The assembly of the rocks of the Neoproterozoic Gander and Avalon terranes against the Ordovician Bronson Hill (BH) and Silurian Merrimack (Hebron Fm., Sh) terranes during the Alleghanian orogeny in southern New England produced complicated interfering structures. Previous mapping in these rocks was made difficult by the high-grade metamorphism, by the abundance of ‘look-alike’ plagioclase gneisses common to all terranes, by complicated overprinting foliations, and by the abundance of migmatites and pegmatites that dominate many outcrops. New 1:24,000-scale mapping in the Essex quadrangle identified crosscutting schistose blastomylonites (bm) containing many boudins and tectonic inclusions of pegmatite and amphibolite, and some containing garnet or sillimanite. Misidentification of these fault rocks in the past as Ordovician metasediments led to complicated stratigraphic interpretations rejected by the new mapping. Geochemical analyses of granodioritic and tonalitic gneisses reveal two map-scale orthogneisses and one paragneiss complex within the BH terrane. Our mapping also identifies a clock-wise rotation of shortening directions from the WNW to NNW to NNE all at anatectic metamorphic conditions.

Major ductile fault zones composed of well-developed bm foliations (D1) mark the boundaries of all terranes. These are strongly folded to produce overprinting WNW dipping axial plane foliations (D2). D1 and D2 fabric is transposed into slabby fabrics (D3) trending NNW. All of these fabrics are in turn transposed again by N and NNE dipping ductile faults (D4) containing bm schists and gneisses with penetrative NE-plunging sillimanite and anthophyllite lineations. The ductile faults, interference folds, and possible km-scale sheath folds record a D4 period of high strain in these rocks.

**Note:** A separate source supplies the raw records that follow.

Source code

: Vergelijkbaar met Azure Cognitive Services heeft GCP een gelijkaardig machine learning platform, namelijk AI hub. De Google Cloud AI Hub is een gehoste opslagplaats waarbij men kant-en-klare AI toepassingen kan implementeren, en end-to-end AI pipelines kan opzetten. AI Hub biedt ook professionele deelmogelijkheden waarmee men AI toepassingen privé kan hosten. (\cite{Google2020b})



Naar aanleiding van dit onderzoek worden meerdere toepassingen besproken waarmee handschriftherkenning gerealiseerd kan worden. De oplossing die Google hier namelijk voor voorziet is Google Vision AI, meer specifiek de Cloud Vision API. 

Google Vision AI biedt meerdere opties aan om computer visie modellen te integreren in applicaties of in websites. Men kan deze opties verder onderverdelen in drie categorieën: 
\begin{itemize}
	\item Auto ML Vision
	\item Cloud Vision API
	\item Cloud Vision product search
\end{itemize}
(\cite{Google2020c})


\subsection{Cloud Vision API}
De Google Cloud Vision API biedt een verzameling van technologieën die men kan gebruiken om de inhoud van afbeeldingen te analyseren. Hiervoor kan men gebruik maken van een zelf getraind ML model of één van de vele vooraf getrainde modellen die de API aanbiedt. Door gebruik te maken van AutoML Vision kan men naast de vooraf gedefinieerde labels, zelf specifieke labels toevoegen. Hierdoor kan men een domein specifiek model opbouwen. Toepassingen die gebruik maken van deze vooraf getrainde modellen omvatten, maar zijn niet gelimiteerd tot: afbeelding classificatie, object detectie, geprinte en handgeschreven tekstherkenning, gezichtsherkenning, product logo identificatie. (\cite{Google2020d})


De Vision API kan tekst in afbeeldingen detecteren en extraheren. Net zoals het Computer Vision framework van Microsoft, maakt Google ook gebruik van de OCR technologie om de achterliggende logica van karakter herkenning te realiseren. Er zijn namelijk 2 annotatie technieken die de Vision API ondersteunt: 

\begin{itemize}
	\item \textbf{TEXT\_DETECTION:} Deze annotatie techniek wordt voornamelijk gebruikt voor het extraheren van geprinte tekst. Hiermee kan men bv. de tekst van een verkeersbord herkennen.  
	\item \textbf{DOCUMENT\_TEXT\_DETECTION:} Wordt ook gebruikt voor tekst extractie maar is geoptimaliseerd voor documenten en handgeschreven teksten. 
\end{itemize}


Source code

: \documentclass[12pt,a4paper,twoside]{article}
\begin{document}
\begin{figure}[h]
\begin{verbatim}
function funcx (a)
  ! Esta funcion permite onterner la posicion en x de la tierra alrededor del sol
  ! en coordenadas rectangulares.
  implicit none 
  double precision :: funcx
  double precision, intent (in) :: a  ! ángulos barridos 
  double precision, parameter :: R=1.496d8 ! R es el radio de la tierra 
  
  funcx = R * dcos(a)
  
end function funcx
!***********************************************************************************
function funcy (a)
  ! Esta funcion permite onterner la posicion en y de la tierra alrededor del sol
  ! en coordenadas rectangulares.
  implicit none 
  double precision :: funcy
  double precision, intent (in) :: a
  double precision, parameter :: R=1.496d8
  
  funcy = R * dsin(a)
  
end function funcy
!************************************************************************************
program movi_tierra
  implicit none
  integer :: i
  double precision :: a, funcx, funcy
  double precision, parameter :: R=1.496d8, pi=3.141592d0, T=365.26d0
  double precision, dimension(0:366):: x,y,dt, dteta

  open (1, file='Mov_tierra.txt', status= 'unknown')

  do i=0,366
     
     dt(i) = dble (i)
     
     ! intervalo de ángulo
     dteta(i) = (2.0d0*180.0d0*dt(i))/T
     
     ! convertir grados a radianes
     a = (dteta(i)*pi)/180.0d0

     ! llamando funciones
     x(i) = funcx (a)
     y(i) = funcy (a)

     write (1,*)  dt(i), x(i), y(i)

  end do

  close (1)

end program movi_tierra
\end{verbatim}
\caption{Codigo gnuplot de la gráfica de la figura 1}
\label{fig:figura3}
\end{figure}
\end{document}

A wedge of Ediacaran Avalonian granodioritic orthogneisses displaced the Sh along the Honey Hill fault separating Gander cover rocks above from Gander ‘basement’ rocks structurally below in the Lyme dome. This wedging thinned the Sh between the Avalon and BH terranes, leaving a sinuous N-S belt of overturned Sh separating Ordovician from Neoproterozoic rocks. The wedge also overrode some Sh rocks such that slivers of Sh are present between Ganderian and Avalonian rocks.